There is still hope
Love always hopes.
I rehearsed that phrase in my mind as we inched down the Virginia highway, a bursting green corridor that would lead Jonathan and me to our first married home. Our minds raced ahead of the crawling traffic to the pots, pans, and the 1,200 books we were about to unpack. I felt amazed at that moment that the biblical virtue of love, which I sometimes think of in terms of work, should feel so hopeful.
I have only a cloudy recollection of the days leading up to our wedding, with a few salient details emerging from the mist. I fell ill about a week and a half before, and stayed in bed a full six days with a fierce sinus and ear infection. I read Catherine Marshall’s book Julie. I had long planned to read Julie just before my wedding, since my mother had read it in the bathtub the night before hers. At first I grew impatient with the book’s antique, plodding style. But in the name of tradition, and because I couldn’t get out of bed, I stuck to it. I was rewarded with a slam-bang ending I never foresaw and I think I will never forget. A massive flood obliterates the tiny Pennsylvania town of Alderton, where the book takes place. Cows, horses, automobiles, and people, stripped naked, float down the center of the town. After the book’s tame beginning and my long investment in the story, I was astounded and even a little wounded by the carnage the book presented to my imagination.
Jonathan and I were married at a Christian camp beside a Finger Lake in Upstate New York, and in the three days preceding, we packed the cabins with groomsmen, bridesmaids, and musicians. It rained. And rained. And rained. The water fell all through the trees surrounding the camp, and we snuggled inside the warm white cabins eating meatloaf and apple crisp. At first, it was romantic.
Friday morning we began to receive phone calls from wedding attendants who reported flooded roads. While my parents drove through feet of water to get to camp, my matron of honor called to say that her route to the wedding was impassable. The flood had trapped two groomsmen in a nearby town. Another friend’s flight was delayed because it was too windy to land in New York. At that point, in my very busy and still-recovering body and mind, I felt that the horror of Julie was about to unfold before me and ruin everything.

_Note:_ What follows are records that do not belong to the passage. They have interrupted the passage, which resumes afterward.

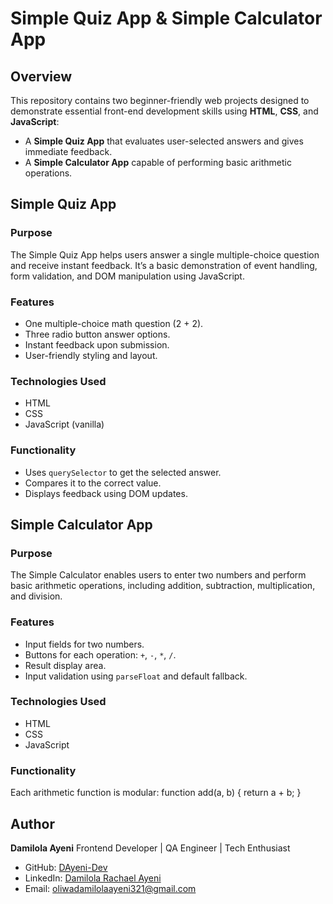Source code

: #  Simple Quiz App &  Simple Calculator App

##  Overview

This repository contains two beginner-friendly web projects designed to demonstrate essential front-end development skills using **HTML**, **CSS**, and **JavaScript**:

- A **Simple Quiz App** that evaluates user-selected answers and gives immediate feedback.
- A **Simple Calculator App** capable of performing basic arithmetic operations.


##  Simple Quiz App

###  Purpose

The Simple Quiz App helps users answer a single multiple-choice question and receive instant feedback. It’s a basic demonstration of event handling, form validation, and DOM manipulation using JavaScript.

###  Features

- One multiple-choice math question (2 + 2).
- Three radio button answer options.
- Instant feedback upon submission.
- User-friendly styling and layout.

### Technologies Used

- HTML
- CSS
- JavaScript (vanilla)

### Functionality

- Uses `querySelector` to get the selected answer.
- Compares it to the correct value.
- Displays feedback using DOM updates.


##  Simple Calculator App

###  Purpose

The Simple Calculator enables users to enter two numbers and perform basic arithmetic operations, including addition, subtraction, multiplication, and division.

###  Features

- Input fields for two numbers.
- Buttons for each operation: `+`, `-`, `*`, `/`.
- Result display area.
- Input validation using `parseFloat` and default fallback.

###  Technologies Used

- HTML
- CSS
- JavaScript

###  Functionality

Each arithmetic function is modular:
function add(a, b) {
  return a + b;
}

## Author

**Damilola Ayeni**
Frontend Developer | QA Engineer | Tech Enthusiast

* GitHub: [DAyeni-Dev](https://github.com/DAyeni-Dev)
* LinkedIn: [Damilola Rachael Ayeni](https://www.linkedin.com/in/damilola-rachael-ayeni-631b2618b)
* Email: [oliwadamilolaayeni321@gmail.com](mailto:oliwadamilolaayeni321@gmail.com)


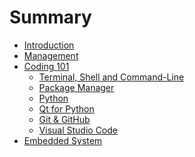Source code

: # Summary

- [Introduction](./introduction/introduction.md)
- [Management](./management/management.md)
- [Coding 101](./coding101/coding101.md)
  - [Terminal, Shell and Command-Line](./coding101/terminal_shell_cli.md)
  - [Package Manager](./coding101/package_manager.md)
  - [Python](./coding101/python.md)
  - [Qt for Python](./coding101/qt_for_python.md)
  - [Git & GitHub](./git_github/git_github.md)
  - [Visual Studio Code]()
- [Embedded System]()
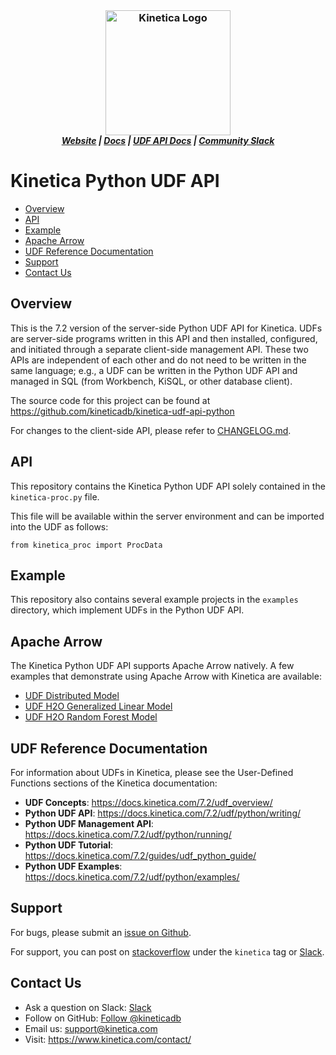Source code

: <h3 align="center" style="margin:0px">
	<img width="200" src="https://www.kinetica.com/wp-content/uploads/2018/08/kinetica_logo.svg" alt="Kinetica Logo"/>
</h3>
<h5 align="center" style="margin:0px">
	<a href="https://www.kinetica.com/">Website</a>
	|
	<a href="https://docs.kinetica.com/7.2/">Docs</a>
	|
	<a href="https://docs.kinetica.com/7.2/udf/python/writing/">UDF API Docs</a>
	|
	<a href="https://join.slack.com/t/kinetica-community/shared_invite/zt-1bt9x3mvr-uMKrXlSDXfy3oU~sKi84qg">Community Slack</a>   
</h5>


# Kinetica Python UDF API

-  [Overview](#overview)
-  [API](#api)
-  [Example](#example)
-  [Apache Arrow](#apache-arrow)
-  [UDF Reference Documentation](#udf-reference-documentation)
-  [Support](#support)
-  [Contact Us](#contact-us)


## Overview

This is the 7.2 version of the server-side Python UDF API for Kinetica.  UDFs
are server-side programs written in this API and then installed, configured, and
initiated through a separate client-side management API.  These two APIs are
independent of each other and do not need to be written in the same language;
e.g., a UDF can be written in the Python UDF API and managed in SQL (from
Workbench, KiSQL, or other database client).

The source code for this project can be found at
https://github.com/kineticadb/kinetica-udf-api-python

For changes to the client-side API, please refer to
[CHANGELOG.md](CHANGELOG.md).


## API

This repository contains the Kinetica Python UDF API solely contained in the
`kinetica-proc.py` file.

This file will be available within the server environment and can be imported
into the UDF as follows:

    from kinetica_proc import ProcData


## Example

This repository also contains several example projects in the `examples`
directory, which implement UDFs in the Python UDF API.


## Apache Arrow

The Kinetica Python UDF API supports Apache Arrow natively. A few examples
that demonstrate using Apache Arrow with Kinetica are available:

* [UDF Distributed Model](https://github.com/kineticadb/kinetica-udf-api-python/tree/master/examples/UDF_distributed_model)
* [UDF H2O Generalized Linear Model](https://github.com/kineticadb/kinetica-udf-api-python/tree/master/examples/UDF_h2o_glm)
* [UDF H2O Random Forest Model](https://github.com/kineticadb/kinetica-udf-api-python/tree/master/examples/UDF_h2o_rf)


## UDF Reference Documentation

For information about UDFs in Kinetica, please see the User-Defined Functions
sections of the Kinetica documentation:

* **UDF Concepts**:  https://docs.kinetica.com/7.2/udf_overview/
* **Python UDF API**:  https://docs.kinetica.com/7.2/udf/python/writing/
* **Python UDF Management API**:  https://docs.kinetica.com/7.2/udf/python/running/
* **Python UDF Tutorial**:  https://docs.kinetica.com/7.2/guides/udf_python_guide/
* **Python UDF Examples**:  https://docs.kinetica.com/7.2/udf/python/examples/


## Support

For bugs, please submit an
[issue on Github](https://github.com/kineticadb/kinetica-udf-api-python/issues).

For support, you can post on
[stackoverflow](https://stackoverflow.com/questions/tagged/kinetica) under the
``kinetica`` tag or
[Slack](https://join.slack.com/t/kinetica-community/shared_invite/zt-1bt9x3mvr-uMKrXlSDXfy3oU~sKi84qg).


## Contact Us

* Ask a question on Slack:
  [Slack](https://join.slack.com/t/kinetica-community/shared_invite/zt-1bt9x3mvr-uMKrXlSDXfy3oU~sKi84qg)
* Follow on GitHub:
  [Follow @kineticadb](https://github.com/kineticadb) 
* Email us:  <support@kinetica.com>
* Visit:  <https://www.kinetica.com/contact/>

But everything was not ruined. There was still hope. The rain abated. The roads cleared. The people came. It turned out just as they always say: At the end of the day, we were married. The tulle was hung, the dress was donned, the vows read, the tears shed, the songs sung, the firecrackers discharged, and the food served. And we were married.
We are home now. We have no groceries yet, but we have two writing desks that overlook horse pastures. And five aprons. And three pillows. And 1,200 books. What’s not to hope for?